The primary data sources for the prevalence estimates are large nationally representative surveys, which provide information about the number and demographic characteristics of children in self-care. However, survey data reveal little about the effects of self-care on children. Researchers identify at least three types of risk to which children in self-care may be subject: (1) the risk of injury, (2) the risk of suffering emotional or psychological harm, and (3) the risk of poor physical, social, and intellectual development due to poor choices of activities when in self-care.8 The latter two categories of risk have been researched and are discussed in the article by Vandell and Shumow in this journal issue. The risk of injury when in self-care, however, is a topic that has received remarkably little attention from researchers, despite the attention given in the popular press to disastrous outcomes among some children in self-care. Further work on this topic might provide valuable information on the specific types of injury risks faced by children home alone and how injuries could be prevented.
Given the wide variety of circumstances under which children may be left on their own, defining what is meant by self-care and how to measure it is a challenge.
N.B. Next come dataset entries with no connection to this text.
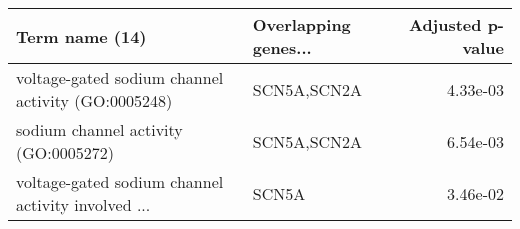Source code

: \begin{tabular}{llr}
\toprule
                                    Term name (14) & Overlapping genes... &  Adjusted p-value \\
\midrule
voltage-gated sodium channel activity (GO:0005248) &          SCN5A,SCN2A &          4.33e-03 \\
              sodium channel activity (GO:0005272) &          SCN5A,SCN2A &          6.54e-03 \\
voltage-gated sodium channel activity involved ... &                SCN5A &          3.46e-02 \\
\bottomrule
\end{tabular}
Since the first national estimates of the prevalence of children in self-care were made more than 30 years ago, the trend has been to collect ever greater detail about when, for how long, how often, and why children care for themselves. These changing data collection approaches, however, make it difficult to measure trends in the prevalence of self-care over time.
Two recent surveys, however—the National Child Care Survey, 1990 (NCCS), and the Survey of Income and Program Participation, 1995 (SIPP)—were similar enough in their conceptualization of self-care and their questionnaire construction that their results may be compared.9,10 Estimates from both the NCCS and SIPP suggest that 12% of all children ages 5 to 12 care for themselves at least once a week. Thus, these surveys suggest that the prevalence of self-care among 5- to 12-year-olds changed little between 1990 and 1995.